-- The task --
The answer must be every line from the entries below that includes "builder".

[Data for this task Boundary: Start]

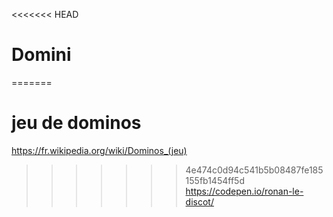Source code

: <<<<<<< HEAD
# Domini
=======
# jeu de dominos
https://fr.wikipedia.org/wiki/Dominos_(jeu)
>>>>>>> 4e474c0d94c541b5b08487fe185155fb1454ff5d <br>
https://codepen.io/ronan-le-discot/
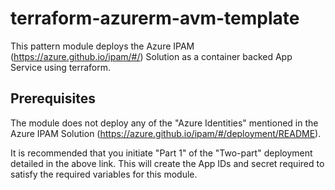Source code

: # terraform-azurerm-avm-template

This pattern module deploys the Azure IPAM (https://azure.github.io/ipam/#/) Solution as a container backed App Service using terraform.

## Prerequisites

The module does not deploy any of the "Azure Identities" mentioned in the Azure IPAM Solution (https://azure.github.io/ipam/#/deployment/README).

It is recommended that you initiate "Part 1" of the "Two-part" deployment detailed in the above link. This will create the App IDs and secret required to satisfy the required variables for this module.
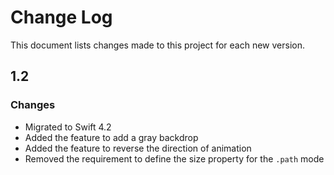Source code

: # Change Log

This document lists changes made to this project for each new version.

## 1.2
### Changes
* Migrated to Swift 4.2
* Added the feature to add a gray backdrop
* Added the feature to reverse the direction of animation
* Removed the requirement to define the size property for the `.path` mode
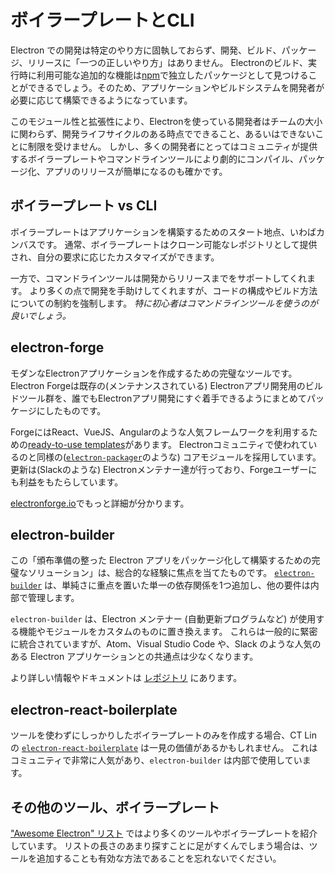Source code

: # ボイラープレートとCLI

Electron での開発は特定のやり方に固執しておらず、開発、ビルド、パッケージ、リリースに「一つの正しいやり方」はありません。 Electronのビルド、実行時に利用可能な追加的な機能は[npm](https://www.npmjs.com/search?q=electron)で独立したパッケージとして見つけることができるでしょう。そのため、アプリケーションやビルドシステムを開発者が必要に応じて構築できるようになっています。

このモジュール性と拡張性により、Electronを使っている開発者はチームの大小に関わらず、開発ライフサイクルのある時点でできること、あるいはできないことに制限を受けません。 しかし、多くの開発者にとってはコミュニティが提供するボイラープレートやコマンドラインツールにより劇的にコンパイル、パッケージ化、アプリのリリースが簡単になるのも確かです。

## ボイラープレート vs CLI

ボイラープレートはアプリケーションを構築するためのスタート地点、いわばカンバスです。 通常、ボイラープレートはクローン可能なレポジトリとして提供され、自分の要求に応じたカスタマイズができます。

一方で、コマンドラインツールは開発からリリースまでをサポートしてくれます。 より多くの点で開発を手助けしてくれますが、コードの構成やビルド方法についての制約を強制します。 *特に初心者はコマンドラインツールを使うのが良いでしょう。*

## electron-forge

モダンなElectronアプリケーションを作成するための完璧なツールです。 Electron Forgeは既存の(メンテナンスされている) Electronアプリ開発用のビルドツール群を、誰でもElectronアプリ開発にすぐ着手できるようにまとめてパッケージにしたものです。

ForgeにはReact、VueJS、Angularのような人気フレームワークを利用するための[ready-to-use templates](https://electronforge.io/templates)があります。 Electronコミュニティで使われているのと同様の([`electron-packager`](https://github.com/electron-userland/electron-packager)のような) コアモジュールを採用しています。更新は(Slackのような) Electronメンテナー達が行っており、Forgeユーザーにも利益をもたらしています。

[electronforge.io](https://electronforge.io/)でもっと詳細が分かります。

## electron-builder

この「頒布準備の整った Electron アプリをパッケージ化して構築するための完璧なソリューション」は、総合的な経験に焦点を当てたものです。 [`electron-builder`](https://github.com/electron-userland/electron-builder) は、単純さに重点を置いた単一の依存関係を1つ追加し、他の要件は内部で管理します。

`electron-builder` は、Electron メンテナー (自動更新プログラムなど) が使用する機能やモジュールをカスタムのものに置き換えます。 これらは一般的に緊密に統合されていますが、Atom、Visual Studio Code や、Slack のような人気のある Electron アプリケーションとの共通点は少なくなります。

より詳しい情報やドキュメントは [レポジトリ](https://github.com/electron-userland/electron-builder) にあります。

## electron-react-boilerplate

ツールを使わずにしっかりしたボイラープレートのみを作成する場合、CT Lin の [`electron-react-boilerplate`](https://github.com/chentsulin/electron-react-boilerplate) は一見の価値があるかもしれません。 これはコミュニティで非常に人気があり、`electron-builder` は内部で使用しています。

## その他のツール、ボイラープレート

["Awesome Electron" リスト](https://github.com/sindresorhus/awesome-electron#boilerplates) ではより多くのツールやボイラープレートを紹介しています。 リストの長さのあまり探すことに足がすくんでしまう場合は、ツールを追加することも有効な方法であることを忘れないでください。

[Data for this task Boundary: End]

-- Solution to the problem --
## electron-builder
この「頒布準備の整った Electron アプリをパッケージ化して構築するための完璧なソリューション」は、総合的な経験に焦点を当てたものです。 [`electron-builder`](https://github.com/electron-userland/electron-builder) は、単純さに重点を置いた単一の依存関係を1つ追加し、他の要件は内部で管理します。
`electron-builder` は、Electron メンテナー (自動更新プログラムなど) が使用する機能やモジュールをカスタムのものに置き換えます。 これらは一般的に緊密に統合されていますが、Atom、Visual Studio Code や、Slack のような人気のある Electron アプリケーションとの共通点は少なくなります。
より詳しい情報やドキュメントは [レポジトリ](https://github.com/electron-userland/electron-builder) にあります。
ツールを使わずにしっかりしたボイラープレートのみを作成する場合、CT Lin の [`electron-react-boilerplate`](https://github.com/chentsulin/electron-react-boilerplate) は一見の価値があるかもしれません。 これはコミュニティで非常に人気があり、`electron-builder` は内部で使用しています。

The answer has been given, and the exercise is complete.